When I started my case study research in the hospital, somewhere in the back of my mind there was this thought: I have been working in hospitals for over 10 years, so what more will I learn from this? Of course I did not really believe the answer to be ‘little’ – otherwise I would not have even started the research – but in hindsight I must admit it was a bit confronting when I realized that some things, I discovered in my research I had not known or seen before.
One of those things was the role of both the Anesthesiologist and the Nurse Anesthesist. First of all, about the name. When my paper – currently under review – was proofread, I had a discussion about the word Anesthetist and Anesthesiologist. In Dutch we say ‘Anesthesist’ or ‘Anesthesiologist’ for the medical specialist who is responsible for the administering of anesthesia to patients. In English the ‘Anesthetist’ can be either a doctor or nurse who has been trained to administer anesthetics. In Dutch we call a nurse who assists the ‘anesthesist’ an ‘anesthesie medewerker’ (which translates into something like ‘anesthesiology co-worker’). I decided to call this assistant to the Anesthesiologist the Nurse Anesthetist.
Although it is interesting that apparently the name and role of people involved in Anesthesiology is different in different countries or languages, the real eye opener was that both the Anesthesiologist and Nurse Anesthetist play an important role in the logistics of surgery in a hospital. The Nurse Anesthetist has the highest centrality in the entire network (see previous blog on nurses). He or she – there are also a lot of men who are Nurse Anesthetist, as opposed to other types of nurses who mostly seem to be women – decides at what moment the patient is called to the holding and later accompanies the patient from holding to recovery. The Nurse Anesthetist overlooks the process from ward to OR and presents himself to the patient as his or her ‘guardian angel’ (OK, this is what I call it, because it sounded very comforting when in the holding they say something like: ‘hi, my name is Peter and from now on I will be with you the whole time’). Further, the Nurse Anesthetist represents the Anesthesiologist in the Operating Room (OR), when the Anesthesiologist is not there. In short, the Nurse Anesthetist overlooks the process of the patient, accross the walls of the Operation Room (Theatre).
With regard to the Anesthesiologist, he or she plays an important role in making sure that the day program of the Operating Theatre (OT) runs smoothly. Even though this is the prime responsibility of the day program coordinator, the program coordinator consults the Anesthesiologist to discuss last minute changes to the program and asks them on occasion to first consult these changes with the surgeons, before he does. The Anesthesiologist has an interest in a smoothly running OT program, because he works in two operating rooms at the same time. Any unexpected delays or lateness in one OR have an impact on the other OR that he is working in. This is inconvenient and not in his best interest. In addition to his own interest, the Anesthesiologist is more qualified to discuss medical matters with surgeons than coordinators, who are not medically trained.
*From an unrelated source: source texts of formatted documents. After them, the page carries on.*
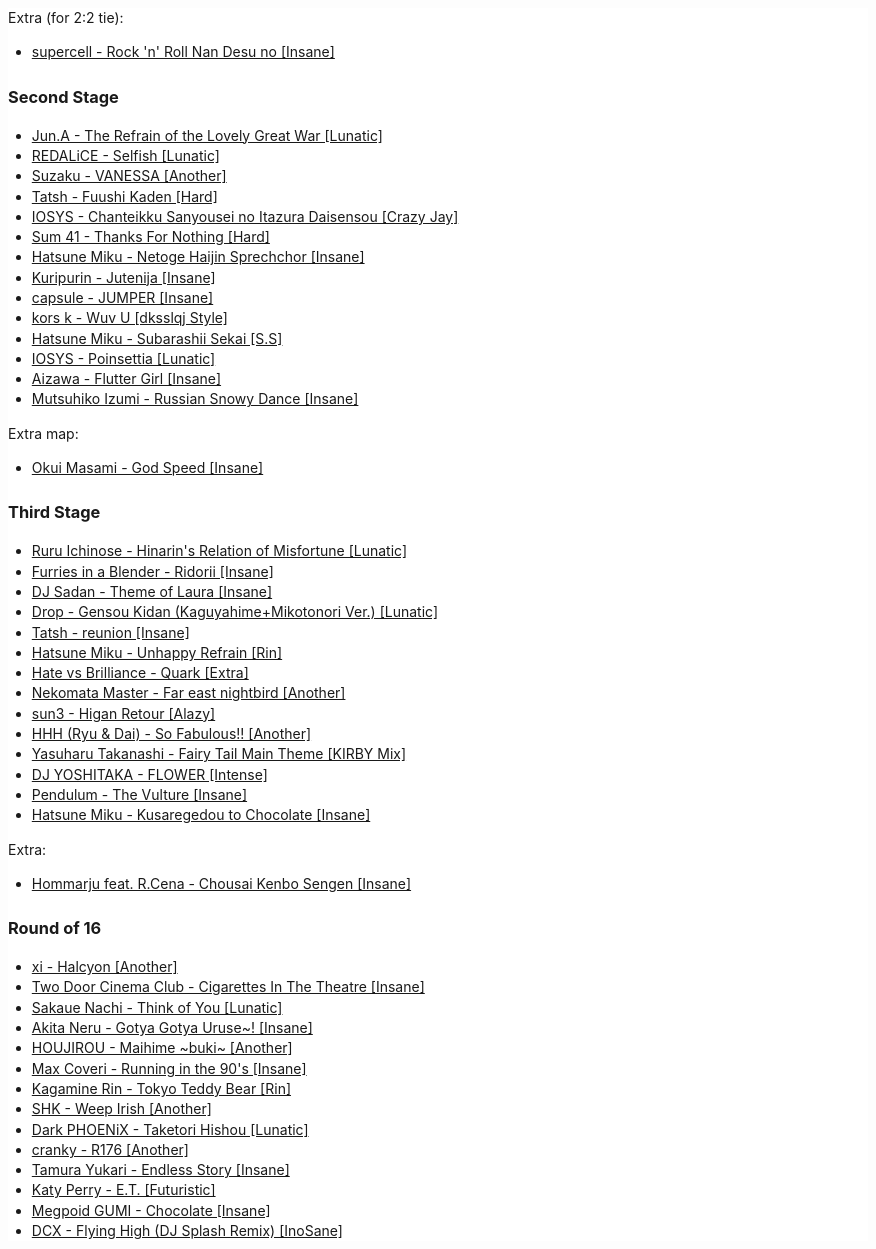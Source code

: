 Extra (for 2:2 tie):

-   [supercell - Rock 'n' Roll Nan Desu no [Insane]](https://osu.ppy.sh/b/93021)

### Second Stage

-   [Jun.A - The Refrain of the Lovely Great War [Lunatic]](https://osu.ppy.sh/b/82734)
-   [REDALiCE - Selfish [Lunatic]](https://osu.ppy.sh/b/105531)
-   [Suzaku - VANESSA [Another]](https://osu.ppy.sh/b/97663)
-   [Tatsh - Fuushi Kaden [Hard]](https://osu.ppy.sh/b/56044)
-   [IOSYS - Chanteikku Sanyousei no Itazura Daisensou [Crazy Jay]](https://osu.ppy.sh/b/91462)
-   [Sum 41 - Thanks For Nothing [Hard]](https://osu.ppy.sh/b/80756)
-   [Hatsune Miku - Netoge Haijin Sprechchor [Insane]](https://osu.ppy.sh/b/87369)
-   [Kuripurin - Jutenija [Insane]](https://osu.ppy.sh/b/86377)
-   [capsule - JUMPER [Insane]](https://osu.ppy.sh/b/73494)
-   [kors k - Wuv U [dksslqj Style]](https://osu.ppy.sh/b/116739)
-   [Hatsune Miku - Subarashii Sekai [S.S]](https://osu.ppy.sh/b/96351)
-   [IOSYS - Poinsettia [Lunatic]](https://osu.ppy.sh/b/65233)
-   [Aizawa - Flutter Girl [Insane]](https://osu.ppy.sh/b/61124)
-   [Mutsuhiko Izumi - Russian Snowy Dance [Insane]](https://osu.ppy.sh/b/124275)

Extra map:

-   [Okui Masami - God Speed [Insane]](https://osu.ppy.sh/b/93947)

### Third Stage

-   [Ruru Ichinose - Hinarin's Relation of Misfortune [Lunatic]](https://osu.ppy.sh/b/46486)
-   [Furries in a Blender - Ridorii [Insane]](https://osu.ppy.sh/b/98496)
-   [DJ Sadan - Theme of Laura [Insane]](https://osu.ppy.sh/b/122776)
-   [Drop - Gensou Kidan (Kaguyahime+Mikotonori Ver.) [Lunatic]](https://osu.ppy.sh/b/57405)
-   [Tatsh - reunion [Insane]](https://osu.ppy.sh/b/83338)
-   [Hatsune Miku - Unhappy Refrain [Rin]](https://osu.ppy.sh/b/105534)
-   [Hate vs Brilliance - Quark [Extra]](https://osu.ppy.sh/b/85166)
-   [Nekomata Master - Far east nightbird [Another]](https://osu.ppy.sh/b/97942)
-   [sun3 - Higan Retour [Alazy]](https://osu.ppy.sh/b/54371)
-   [HHH (Ryu & Dai) - So Fabulous!! [Another]](https://osu.ppy.sh/b/57510)
-   [Yasuharu Takanashi - Fairy Tail Main Theme [KIRBY Mix]](https://osu.ppy.sh/b/50625)
-   [DJ YOSHITAKA - FLOWER [Intense]](https://osu.ppy.sh/b/104635)
-   [Pendulum - The Vulture [Insane]](https://osu.ppy.sh/b/82249)
-   [Hatsune Miku - Kusaregedou to Chocolate [Insane]](https://osu.ppy.sh/b/85494)

Extra:

-   [Hommarju feat. R.Cena - Chousai Kenbo Sengen [Insane]](https://osu.ppy.sh/b/99342)

### Round of 16

-   [xi - Halcyon [Another]](https://osu.ppy.sh/b/73699)
-   [Two Door Cinema Club - Cigarettes In The Theatre [Insane]](https://osu.ppy.sh/b/120461)
-   [Sakaue Nachi - Think of You [Lunatic]](https://osu.ppy.sh/b/84358)
-   [Akita Neru - Gotya Gotya Uruse~! [Insane]](https://osu.ppy.sh/b/76638)
-   [HOUJIROU - Maihime ~buki~ [Another]](https://osu.ppy.sh/b/95795)
-   [Max Coveri - Running in the 90's [Insane]](https://osu.ppy.sh/b/65417)
-   [Kagamine Rin - Tokyo Teddy Bear [Rin]](https://osu.ppy.sh/b/127138)
-   [SHK - Weep Irish [Another]](https://osu.ppy.sh/b/95360)
-   [Dark PHOENiX - Taketori Hishou [Lunatic]](https://osu.ppy.sh/b/68036)
-   [cranky - R176 [Another]](https://osu.ppy.sh/b/103102)
-   [Tamura Yukari - Endless Story [Insane]](https://osu.ppy.sh/b/123021)
-   [Katy Perry - E.T. [Futuristic]](https://osu.ppy.sh/b/116708)
-   [Megpoid GUMI - Chocolate [Insane]](https://osu.ppy.sh/b/89721)
-   [DCX - Flying High (DJ Splash Remix) [InoSane]](https://osu.ppy.sh/b/76663)


[flag_AR]: /wiki/shared/flag/AR.gif
[flag_AT]: /wiki/shared/flag/AT.gif
[flag_AU]: /wiki/shared/flag/AU.gif
[flag_BG]: /wiki/shared/flag/BG.gif
[flag_BR]: /wiki/shared/flag/BR.gif
[flag_CA]: /wiki/shared/flag/CA.gif
[flag_CL]: /wiki/shared/flag/CL.gif
[flag_CN]: /wiki/shared/flag/CN.gif
[flag_DE]: /wiki/shared/flag/DE.gif
[flag_DK]: /wiki/shared/flag/DK.gif
[flag_FI]: /wiki/shared/flag/FI.gif
[flag_FR]: /wiki/shared/flag/FR.gif
[flag_HK]: /wiki/shared/flag/HK.gif
[flag_HU]: /wiki/shared/flag/HU.gif
[flag_ID]: /wiki/shared/flag/ID.gif
[flag_JP]: /wiki/shared/flag/JP.gif
[flag_KR]: /wiki/shared/flag/KR.gif
[flag_LV]: /wiki/shared/flag/LV.gif
[flag_MY]: /wiki/shared/flag/MY.gif
[flag_NL]: /wiki/shared/flag/NL.gif
[flag_NO]: /wiki/shared/flag/NO.gif
[flag_NZ]: /wiki/shared/flag/NZ.gif
[flag_PH]: /wiki/shared/flag/PH.gif
[flag_PL]: /wiki/shared/flag/PL.gif
[flag_PT]: /wiki/shared/flag/PT.gif
[flag_RU]: /wiki/shared/flag/RU.gif
[flag_SE]: /wiki/shared/flag/SE.gif
[flag_TH]: /wiki/shared/flag/TH.gif
[flag_TW]: /wiki/shared/flag/TW.gif
[flag_UA]: /wiki/shared/flag/UA.gif
[flag_US]: /wiki/shared/flag/US.gif
[flag_UY]: /wiki/shared/flag/UY.gif
[flag_VN]: /wiki/shared/flag/VN.gif
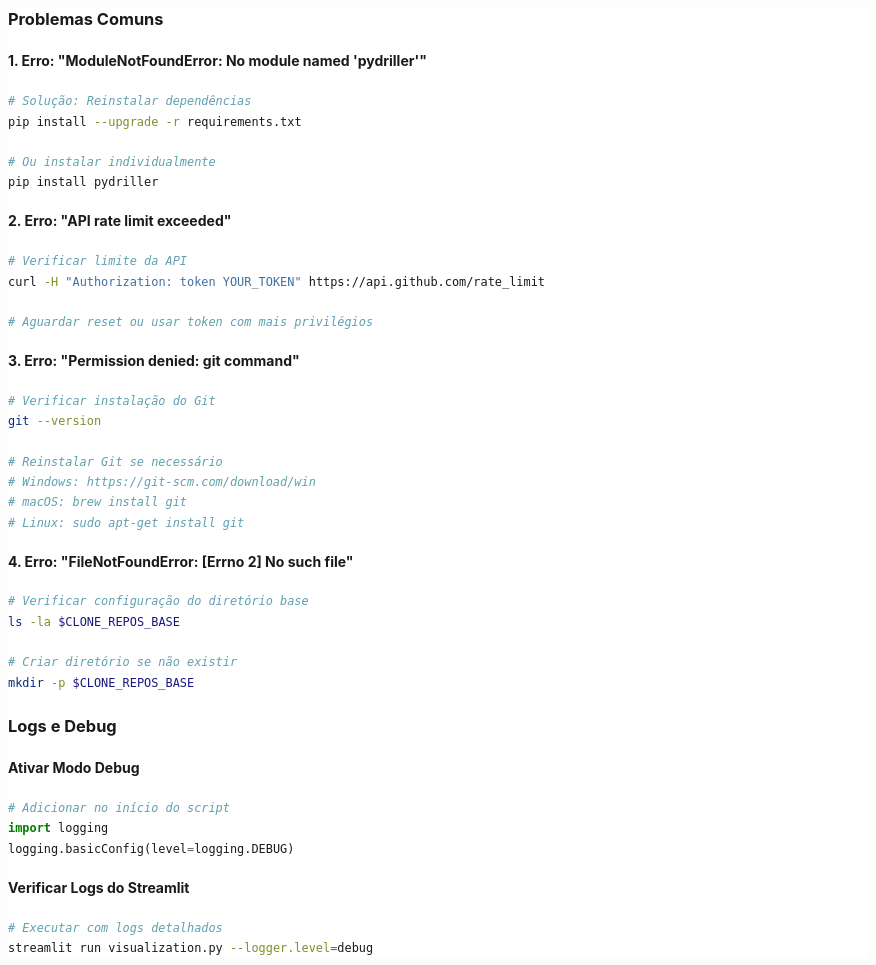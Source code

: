 ### Problemas Comuns

#### 1. Erro: "ModuleNotFoundError: No module named 'pydriller'"
```bash
# Solução: Reinstalar dependências
pip install --upgrade -r requirements.txt

# Ou instalar individualmente
pip install pydriller
```

#### 2. Erro: "API rate limit exceeded"
```bash
# Verificar limite da API
curl -H "Authorization: token YOUR_TOKEN" https://api.github.com/rate_limit

# Aguardar reset ou usar token com mais privilégios
```

#### 3. Erro: "Permission denied: git command"
```bash
# Verificar instalação do Git
git --version

# Reinstalar Git se necessário
# Windows: https://git-scm.com/download/win
# macOS: brew install git
# Linux: sudo apt-get install git
```

#### 4. Erro: "FileNotFoundError: [Errno 2] No such file"
```bash
# Verificar configuração do diretório base
ls -la $CLONE_REPOS_BASE

# Criar diretório se não existir
mkdir -p $CLONE_REPOS_BASE
```

### Logs e Debug

#### Ativar Modo Debug
```python
# Adicionar no início do script
import logging
logging.basicConfig(level=logging.DEBUG)
```

#### Verificar Logs do Streamlit
```bash
# Executar com logs detalhados
streamlit run visualization.py --logger.level=debug
```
So, Anesthesiologists and Nurse Anesthetists tend to look at the whole OT system on a day, rather than just focusing on administering anesthesia for one patient in the OR. This perhaps makes the Anesthesiologist a hidden logistics power in the hospital system for surgery or patients.
In response to this blog I was happy to receive feedback from Anesthesiologist Marcel de Korte of Maastricht UMC+ in the Netherlands, stating that the system of Anesthesiologists working in two parallel OR’s is a typically Dutch way of working. However, often, in other countries it is the Nurse Anesthetist who switches between OR’s and the Anesthesiologist who stays in one OR. He adds that nevertheless, according to his view, Anesthesiology plays an important role in OR logistics.